-- WHAT YOU ARE ASKED TO DO --
Show, from the records below, all lines that contain the word "with".

-- DATA --
---*---

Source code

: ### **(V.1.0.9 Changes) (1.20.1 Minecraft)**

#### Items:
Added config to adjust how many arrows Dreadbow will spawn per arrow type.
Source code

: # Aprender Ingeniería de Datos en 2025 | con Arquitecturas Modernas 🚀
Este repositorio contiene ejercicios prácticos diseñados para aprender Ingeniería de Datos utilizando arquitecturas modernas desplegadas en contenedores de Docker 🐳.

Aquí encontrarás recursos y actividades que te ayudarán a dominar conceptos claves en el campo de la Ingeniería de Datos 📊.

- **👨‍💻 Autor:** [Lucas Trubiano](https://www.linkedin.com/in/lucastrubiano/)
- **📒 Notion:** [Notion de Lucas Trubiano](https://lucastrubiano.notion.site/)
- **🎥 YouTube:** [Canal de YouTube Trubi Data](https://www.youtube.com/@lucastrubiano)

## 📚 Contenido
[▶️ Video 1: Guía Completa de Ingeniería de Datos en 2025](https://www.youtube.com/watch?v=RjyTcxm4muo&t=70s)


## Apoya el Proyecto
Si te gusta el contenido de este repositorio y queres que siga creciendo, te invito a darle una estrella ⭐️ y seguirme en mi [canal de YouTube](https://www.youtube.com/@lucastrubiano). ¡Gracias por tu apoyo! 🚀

---*---

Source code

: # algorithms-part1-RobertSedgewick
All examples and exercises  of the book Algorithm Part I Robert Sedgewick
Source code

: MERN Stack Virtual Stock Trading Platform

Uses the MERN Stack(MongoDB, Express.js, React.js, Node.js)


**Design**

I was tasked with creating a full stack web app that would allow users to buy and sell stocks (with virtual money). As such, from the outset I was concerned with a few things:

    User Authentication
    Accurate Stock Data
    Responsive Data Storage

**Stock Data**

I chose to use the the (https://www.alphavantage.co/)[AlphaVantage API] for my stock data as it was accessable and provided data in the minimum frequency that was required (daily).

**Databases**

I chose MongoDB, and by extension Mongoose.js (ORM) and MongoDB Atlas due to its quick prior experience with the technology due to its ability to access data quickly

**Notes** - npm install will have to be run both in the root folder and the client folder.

---*---

-- TASK ANSWER --
I was tasked with creating a full stack web app that would allow users to buy and sell stocks (with virtual money). As such, from the outset I was concerned with a few things:
I chose MongoDB, and by extension Mongoose.js (ORM) and MongoDB Atlas due to its quick prior experience with the technology due to its ability to access data quickly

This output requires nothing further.